Je n’étais pas né et, si je n’avais pas fini par naître, je n’en aurais jamais rien su. Or, franchement à mieux fermer les yeux, c’était une des très bonnes raisons de venir au monde et de fréquenter les médiathèques provinciales.

Ce n’est probablement que dans les années 85/86, un quart de siècle après l’enregistrement, et déjà sur CD, que je l’ai écouté pour la première fois ainsi que le reste de l’album Kind of Blue. Cela correspond en tout cas à ma découverte du jazz, un genre qui n’était plus du tout à la mode à ce moment-là et que je ne cesse de découvrir depuis lors parce qu’il est indémodable, que sa source reste féconde et que des millions de gens en écoutent tous les jours.

Evidemment, si, de son côté, Miles Davis n’était pas né ou était devenu plombier zingueur, nous aurions carrément loupé cet album et tous ses autres, même si nous aurions pu écouter Wayne Shorter, John Coltrane, Herbie Hancock et tant d’autres pour nous consoler (mais nous consoler de quoi puisque nous n’aurions jamais su de qui et de quoi nous avions été privés ?)

Il n’est d’ailleurs pas forcément nécessaire de ne pas naître pour être à peu près absent des consciences. Sur un millier de nos contemporains interrogés dans la rue, je suis persuadé qu’aucun ne réagirait au nom de Trilok Gurtu, pourtant l’un des percussionnistes les plus géniaux que l’Inde ait donné au monde et au jazz.  

Cela se complique plus encore si l’on a une pensée émue pour le type bêtement décédé en février 1959 et qui a rejoint le paradis ou le néant sans pouvoir écouter Blue in Green (mélange qui, qui soit dit en passant, donne la couleur turquoise) sauf à imaginer que le paradis soit muni d’une giga médiathèque hors des quatre dimensions terrestres où l’on peut, si on a été sage ici-bas, écouter en direct, et avec les éclairages adéquats, une sonate de Scarlatti (jouée par Scarlatti en personne évidemment) ou le double CD d’Adèle qui sortira en 2027.

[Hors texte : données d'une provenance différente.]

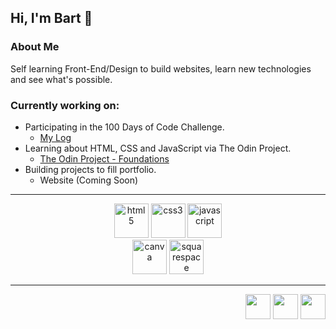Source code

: ## **Hi, I'm Bart** :wave:

### **About Me**

Self learning Front-End/Design to build websites, learn new technologies and see what's possible.
<br>

### **Currently working on:**

- Participating in the 100 Days of Code Challenge.
  - [My Log](https://github.com/bartbzd/100-days-of-code/blob/main/log.md)
- Learning about HTML, CSS and JavaScript via The Odin Project.
  - [The Odin Project - Foundations](https://www.theodinproject.com/paths/foundations/courses/foundations)
- Building projects to fill portfolio.
  - Website (Coming Soon)

---

<div align="center">
<!-- HTML -->
<img src="https://cdn.jsdelivr.net/gh/devicons/devicon/icons/html5/html5-plain.svg" alt="html5" width="55px"/>
<!-- CSS -->
<img src="https://cdn.jsdelivr.net/gh/devicons/devicon/icons/css3/css3-plain.svg" alt="css3" width="55px"/> 
<!-- JavaScript -->
<img src="https://cdn.jsdelivr.net/gh/devicons/devicon/icons/javascript/javascript-plain.svg" alt="javascript" width="55px"/>
</div>
<div align="center">
<img src="https://cdn.jsdelivr.net/gh/devicons/devicon/icons/canva/canva-original.svg" alt="canva" width="55px">
<img src="https://brandeps.com/icon-download/S/Squarespace-icon-vector-01.svg" alt="squarespace" width="55px">
</div>

---

<div align="right">
<!-- TWITTER -->
<a href="https://twitter.com/bartbzd">
<img src="https://logos-world.net/wp-content/uploads/2020/04/Twitter-Logo-700x394.png" width="40"></a>

<!-- DISCORD -->
<a href="https://discordapp.com/users/218802607043510282">
 <img src="https://logos-world.net/wp-content/uploads/2020/12/Discord-Logo-700x394.png" width="40"></a>
 <!-- EMAIL -->
<a href="mailto: bbart318@gmail.com"><img src="https://logos-world.net/wp-content/uploads/2020/11/Gmail-Logo-700x394.png" width="40"></a>
</div>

Et comme toujours, cela pose, in fine, la question de Jésus, de l’espace-temps et du libre-arbitre : était-Il absent du paradis avant Sa naissance à Bethléem ou, au contraire, s’est-il absenté du paradis 33 ans pour venir nous faire coucou et la Sainte Trinité ne commence-t-elle que le jour de Sa Résurrection (voire de la Pentecôte) ou a-t-Il toujours été présent, son père attendant des romains assez cruels et des juifs assez serviles pour L’envoyer au casse-pipe et révéler que là-haut, Ils ont toujours été trois qui S’aiment et nous aiment follement.

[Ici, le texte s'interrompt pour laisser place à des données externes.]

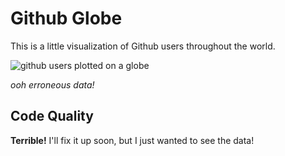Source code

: # Github Globe

This is a little visualization of Github users throughout the world.

![github users plotted on a globe](http://i.imgur.com/Yp7eSnq.png)

*ooh erroneous data!*

## Code Quality

**Terrible!** I'll fix it up soon, but I just wanted to see the data!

Par souci de concision, nous ne parlerons même pas des galaxies déjà vieilles et refroidies où toute trace d’habitants, de livres et de partitions a été engloutie par un Trou Noir super massif depuis des milliards d’années.

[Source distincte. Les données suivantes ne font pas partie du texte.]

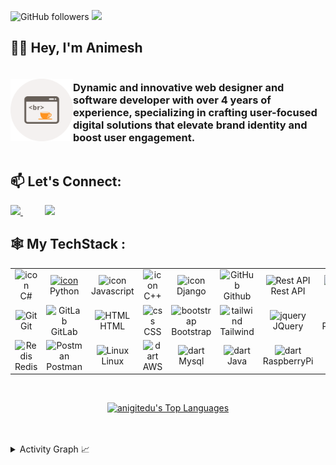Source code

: ![GitHub followers](https://img.shields.io/github/followers/anigitedu?label=Follow&style=social)
![](https://komarev.com/ghpvc/?username=your-github-anigitedu&color=blueviolet)

## 🙋‍♂️ Hey, I'm Animesh

<div style="display: flex; align-items: center;">
  <img src="coffee.svg" width="100" alt="Coffee Cup Icon" align="right">
  <h3>
    Dynamic and innovative web designer and software developer with over 4 years of experience, specializing in crafting user-focused digital solutions that elevate brand identity and boost user engagement.
  </h3>
  
</div>

## 📫 Let's Connect: 
<div>
<a href="https://www.linkedin.com/in/animeshdhole/">
<img src="https://img.shields.io/badge/Linkedin-%231DA1F2.svg?style=for-the-badge&logo=Linkedin&logoColor=white">
</a>
&nbsp;&nbsp;&nbsp;&nbsp;&nbsp;&nbsp;&nbsp;&nbsp;
<a href="https://gitlab.com/anigitedu">
<img src="https://img.shields.io/badge/gitlab-330F63?style=for-the-badge&logo=gitlab&logoColor=white">
</a>
</div>


## 🕸️ My TechStack :
<div style="text-align: center;">
  <table>
    <tr>
      <td align="center" width="96">
          <img src="https://techstack-generator.vercel.app/ts-icon.svg" alt="icon" width="65" height="65" />
        <br>C#
      </td>
      <td align="center" width="96">
        <a href="#macropower-tech">
          <img src="https://techstack-generator.vercel.app/python-icon.svg" alt="icon" width="65" height="65" />
        </a>
        <br>Python
      </td>
      <td align="center" width="96">
          <img src="https://techstack-generator.vercel.app/js-icon.svg" alt="icon" width="65" height="65" />
        <br>Javascript
      </td>
      <td align="center" width="96">
          <img src="https://techstack-generator.vercel.app/cpp-icon.svg" alt="icon" width="65" height="65" />
        <br>C++
      </td>
         <td align="center" width="96">
          <img src="https://techstack-generator.vercel.app/django-icon.svg" alt="icon" width="65" height="65" />
        <br>Django
      </td>
         <td align="center" width="96">
          <img src="https://techstack-generator.vercel.app/github-icon.svg" width="65" height="65" alt="GitHub" />
        <br>Github
      </td>
            <td align="center" width="96">
          <img src="https://techstack-generator.vercel.app/restapi-icon.svg" width="65" height="65" alt="Rest API" />
        <br>Rest API
      </td>
            <td align="center" width="96">
          <img src="https://techstack-generator.vercel.app/docker-icon.svg" width="65" height="65" alt="Rest API" />
        <br>Docker
      </td>
      <td align="center" width="96">
          <img src="https://techstack-generator.vercel.app/nginx-icon.svg" alt="icon" width="50" height="50" />
        <br>Nginx
      </td>
    </tr>
    <tr>
      <td align="center" width="96">
          <img src="https://skillicons.dev/icons?i=git" width="48" height="48" alt="Git" />
        <br>Git
      </td>
      <td align="center"  width="96">
          <img src="https://skillicons.dev/icons?i=gitlab" width="48" height="48" alt="GitLab" />
        <br>GitLab
      </td>
      <td align="center"  width="96">
          <img src="https://skillicons.dev/icons?i=html" width="48" height="48" alt="HTML" />
        <br>HTML
      </td>
      <td align="center" width="96">
          <img src="https://skillicons.dev/icons?i=css" width="48" height="48" alt="css" />
        <br>CSS
      </td>
      <td align="center"  width="96">
          <img src="https://skillicons.dev/icons?i=bootstrap" width="48" height="48" alt="bootstrap" />
        <br>Bootstrap
      </td>
      <td align="center" width="96">
          <img src="https://skillicons.dev/icons?i=tailwind" width="48" height="48" alt="tailwind" />
        <br>Tailwind
      </td>
          <td align="center" width="96">
          <img src="https://skillicons.dev/icons?i=jquery" width="48" height="48" alt="jquery" />
        <br>JQuery
      </td>
          <td align="center" width="96">
          <img src="https://skillicons.dev/icons?i=postgres" width="48" height="48" alt="jquery" />
        <br>PostgreSQL
      </td>
              <td align="center" width="96">
          <img src="https://skillicons.dev/icons?i=dotnet" width="48" height="48" alt="ASP.NET Core" />
        <br>ASP.NET
      </td>
    </tr>
     <tr>
      <td align="center" width="96">
          <img src="https://skillicons.dev/icons?i=redis" width="48" height="48" alt="Redis" />
        <br>Redis
      </td>
          <td align="center" width="96">
          <img src="https://skillicons.dev/icons?i=postman" width="48" height="48" alt="Postman" />
        <br>Postman
      </td>
              <td align="center" width="96">
          <img src="https://skillicons.dev/icons?i=linux" width="48" height="48" alt="Linux" />
        <br>Linux
      </td>
      <td align="center" width="96">
          <img src="https://techstack-generator.vercel.app/aws-icon.svg" width="48" height="48" alt="dart" />
        <br>AWS
      </td>
      <td align="center" width="96">
          <img src="https://techstack-generator.vercel.app/mysql-icon.svg" width="48" height="48" alt="dart" />
        <br>Mysql
      </td>
      <td align="center" width="96">
          <img src="https://techstack-generator.vercel.app/java-icon.svg" width="48" height="48" alt="dart" />
        <br>Java
      </td>
      <td align="center" width="96">
          <img src="https://techstack-generator.vercel.app/raspberrypi-icon.svg" width="48" height="48" alt="dart" />
        <br>RaspberryPi
      </td>
      <td align="center" width="96">
          <img src="https://upload.wikimedia.org/wikipedia/commons/c/ca/AngularJS_logo.svg" width="48" height="48" alt="dart" />
        <br>AngularJS
      </td>
      <td align="center" width="96">
          <img src="https://upload.wikimedia.org/wikipedia/commons/a/a7/React-icon.svg" width="40" height="40" alt="dart" />
        <br>ReactJS
      </td>
    </tr>
   <tr>
   </tr>
  </table>
</div>
<br>
<p align="center">
  <a href="https://github.com/anigitedu/github-readme-stats">
    <img alt="anigitedu's Top Languages" src="https://github-readme-stats.vercel.app/api/top-langs/?username=anigitedu&langs_count=8&layout=donut-vertical&theme=transparent&hide_border=true&hide=Jupyter%20Notebook" height="400px"/>
  </a>
</p>

  <br/>
</details>



<br>
<details>
  <summary>Activity Graph 📈</summary>
  <br/>

[![Animesh's github activity graph](https://github-readme-activity-graph.vercel.app/graph?username=anigitedu&bg_color=3366cc&color=000000&line=04e61b&point=403d3d&area=true&hide_border=true)](https://github.com/anigitedu/github-readme-activity-graph)

</details>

D’ailleurs il faut que je fasse gaffe avec mes méditations turquoise : on en a brûlé pour moins que ça !

Prénoms et surnoms

Comme beaucoup d’autres personnes, j’ai reçu, au long de mon existence, toutes sortes de prénoms et surnoms.

La première dénomination, Benoît, est un peu plus ancienne que moi. Elle était portée de longue date in pectore par mes parents qui vouaient une vive admiration aux ordres bénédictin et cistercien et à Benoît lui-même, proclamé récemment saint patron d’une Europe déchristianisée et pourtant profondément bénédictine à bien des égards.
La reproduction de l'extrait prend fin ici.